**WHAT THIS TASK INVOLVES**
Write each entry again exactly as shown, but without the images it holds.

** EXTRACTED INFORMATION follows **

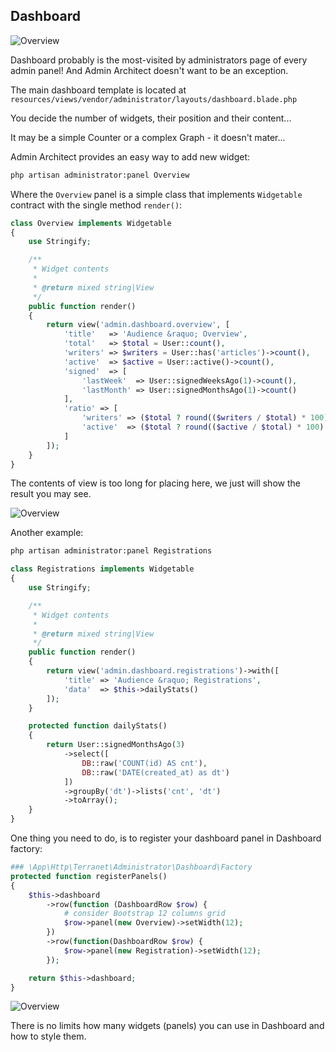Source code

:## Dashboard

![Overview](http://docs.adminarchitect.com/docs/images/dashboard/dashboard.jpg)

Dashboard probably is the most-visited by administrators page of every admin panel! 
And Admin Architect doesn't want to be an exception.

The main dashboard template is located at `resources/views/vendor/administrator/layouts/dashboard.blade.php`

You decide the number of widgets, their position and their content...

It may be a simple Counter or a complex Graph - it doesn't mater...

Admin Architect provides an easy way to add new widget:

```bash
php artisan administrator:panel Overview
```

Where the `Overview` panel is a simple class that implements `Widgetable` contract with the single method `render()`:

```php
class Overview implements Widgetable
{
    use Stringify;

    /**
     * Widget contents
     *
     * @return mixed string|View
     */
    public function render()
    {
        return view('admin.dashboard.overview', [
            'title'   => 'Audience &raquo; Overview',
            'total'   => $total = User::count(),
            'writers' => $writers = User::has('articles')->count(),
            'active'  => $active = User::active()->count(),
            'signed'  => [
                'lastWeek'  => User::signedWeeksAgo(1)->count(),
                'lastMonth' => User::signedMonthsAgo(1)->count()
            ],
            'ratio' => [
                'writers' => ($total ? round(($writers / $total) * 100) : 0),
                'active'  => ($total ? round(($active / $total) * 100) : 0),
            ]
        ]);
    }
}
```

The contents of view is too long for placing here, we just will show the result you may see.

![Overview](http://docs.adminarchitect.com/docs/images/dashboard/overview.jpg)

Another example:

```bash
php artisan administrator:panel Registrations
```

```php
class Registrations implements Widgetable
{
    use Stringify;

    /**
     * Widget contents
     *
     * @return mixed string|View
     */
    public function render()
    {
        return view('admin.dashboard.registrations')->with([
            'title' => 'Audience &raquo; Registrations',
            'data'  => $this->dailyStats()
        ]);
    }

    protected function dailyStats()
    {
        return User::signedMonthsAgo(3)
            ->select([
				DB::raw('COUNT(id) AS cnt'),
				DB::raw('DATE(created_at) as dt')
			])
            ->groupBy('dt')->lists('cnt', 'dt')
            ->toArray();
    }
}
```

One thing you need to do, is to register your dashboard panel in Dashboard factory:

```php
### \App\Http\Terranet\Administrator\Dashboard\Factory
protected function registerPanels()
{
    $this->dashboard
        ->row(function (DashboardRow $row) {
        	# consider Bootstrap 12 columns grid
        	$row->panel(new Overview)->setWidth(12);
        })
        ->row(function(DashboardRow $row) {
            $row->panel(new Registration)->setWidth(12);
        });

    return $this->dashboard;
}
```

![Overview](http://docs.adminarchitect.com/docs/images/dashboard/registrations.jpg)

There is no limits how many widgets (panels) you can use in Dashboard and how to style them.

** End of EXTRACTED INFORMATION **

**OUTPUT OF THE EXERCISE**
Source code

:## Dashboard

![Overview](http://docs.adminarchitect.com/docs/images/dashboard/dashboard.jpg)

Dashboard probably is the most-visited by administrators page of every admin panel! 
And Admin Architect doesn't want to be an exception.

The main dashboard template is located at `resources/views/vendor/administrator/layouts/dashboard.blade.php`

You decide the number of widgets, their position and their content...

It may be a simple Counter or a complex Graph - it doesn't mater...

Admin Architect provides an easy way to add new widget:

```bash
php artisan administrator:panel Overview
```

Where the `Overview` panel is a simple class that implements `Widgetable` contract with the single method `render()`:

```php
class Overview implements Widgetable
{
    use Stringify;

    /**
     * Widget contents
     *
     * @return mixed string|View
     */
    public function render()
    {
        return view('admin.dashboard.overview', [
            'title'   => 'Audience &raquo; Overview',
            'total'   => $total = User::count(),
            'writers' => $writers = User::has('articles')->count(),
            'active'  => $active = User::active()->count(),
            'signed'  => [
                'lastWeek'  => User::signedWeeksAgo(1)->count(),
                'lastMonth' => User::signedMonthsAgo(1)->count()
            ],
            'ratio' => [
                'writers' => ($total ? round(($writers / $total) * 100) : 0),
                'active'  => ($total ? round(($active / $total) * 100) : 0),
            ]
        ]);
    }
}
```

The contents of view is too long for placing here, we just will show the result you may see.

![Overview](http://docs.adminarchitect.com/docs/images/dashboard/overview.jpg)

Another example:

```bash
php artisan administrator:panel Registrations
```

```php
class Registrations implements Widgetable
{
    use Stringify;

    /**
     * Widget contents
     *
     * @return mixed string|View
     */
    public function render()
    {
        return view('admin.dashboard.registrations')->with([
            'title' => 'Audience &raquo; Registrations',
            'data'  => $this->dailyStats()
        ]);
    }

    protected function dailyStats()
    {
        return User::signedMonthsAgo(3)
            ->select([
				DB::raw('COUNT(id) AS cnt'),
				DB::raw('DATE(created_at) as dt')
			])
            ->groupBy('dt')->lists('cnt', 'dt')
            ->toArray();
    }
}
```

One thing you need to do, is to register your dashboard panel in Dashboard factory:

```php
### \App\Http\Terranet\Administrator\Dashboard\Factory
protected function registerPanels()
{
    $this->dashboard
        ->row(function (DashboardRow $row) {
        	# consider Bootstrap 12 columns grid
        	$row->panel(new Overview)->setWidth(12);
        })
        ->row(function(DashboardRow $row) {
            $row->panel(new Registration)->setWidth(12);
        });

    return $this->dashboard;
}
```

![Overview](http://docs.adminarchitect.com/docs/images/dashboard/registrations.jpg)

There is no limits how many widgets (panels) you can use in Dashboard and how to style them.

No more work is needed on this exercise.